> DESCRIPTION OF THE TASK
Looking at the records below, count how many lines contain the string "asymptotic". Give that number alone.

---+---

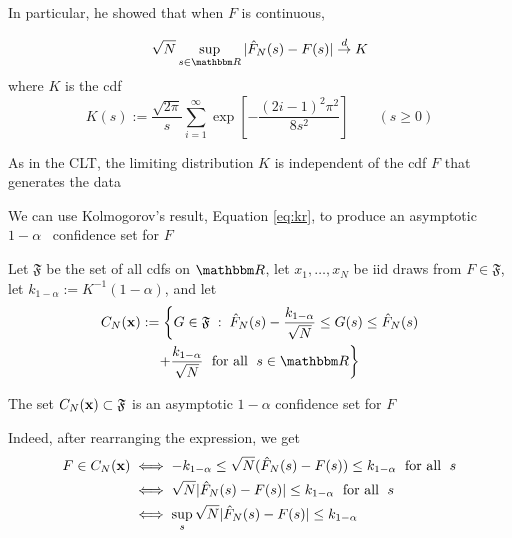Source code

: \begin{frame}

    \vspace{2em}
    In particular, he showed
    that when $F$ is continuous,
    
    \begin{equation}
    \label{eq:kr}
    \sqrt{N} \sup_{s \in \RR} |\hat F_N(s) - F(s)| \tod K
    \end{equation}
    where $K$ is the  {\sc cdf}
    \begin{equation*}
        K(s) := \frac{\sqrt{2 \pi}}{s} \sum_{i=1}^{\infty}
        \exp \left[ - \frac{(2 i - 1)^2 \pi^2}{8 s^2} \right]
        \qquad (s \geq 0)
    \end{equation*}
\end{frame}

\begin{frame}

    \vspace{2em}
    As in the CLT, the limiting distribution $K$ is independent of the
    {\sc cdf} $F$ that generates the data
    
    We can use Kolmogorov's result, Equation \eqref{eq:kr}, to produce an asymptotic $1-\alpha$ \
    confidence set for $F$
    
    \vspace{.7em}
    Let $\mathfrak F$ be the set of all {\sc cdf}s  on $\RR$, let
    $x_1,\ldots,x_N$ be {\sc iid} draws from $F \in \mathfrak F$,
    let $k_{1-\alpha} := K^{-1}(1 - \alpha)$, and let
    \begin{multline*}
        C_N(\boldx) := \bigg\{ G \in \mathfrak F
            \; : \; \hat F_N(s) - \frac{k_{1-\alpha}}{\sqrt{N}} \leq G(s) \leq 
            \hat F_N(s) \\ +  \frac{k_{1-\alpha}}{\sqrt{N}} \; \text{ for all } \; s \in \RR \bigg\}
    \end{multline*}
    
\end{frame}

\begin{frame}

    \vspace{2em}
    The set $C_N({\mathbf x}) \subset \mathfrak F$ is an asymptotic $1-\alpha$
    confidence set for $F$
    
    Indeed, after rearranging the expression, we get
    \begingroup
    \addtolength{\jot}{1em}
    \begin{align*}
        F \in C_N({\mathbf x}) 
        & \iff  - k_{1-\alpha} \leq \sqrt{N}(\hat F_N(s) - F(s)) \leq k_{1-\alpha}
        \; \text{ for all } \; s  \\
        & \iff  \sqrt{N}|\hat F_N(s) - F(s)| \leq k_{1-\alpha}
        \; \text{ for all } \; s  \\
        & \iff  \sup_s \sqrt{N}|\hat F_N(s) - F(s)| \leq k_{1-\alpha} 
    \end{align*}
    \endgroup
    
\end{frame}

---+---

> ANSWER TO THIS PROBLEM
2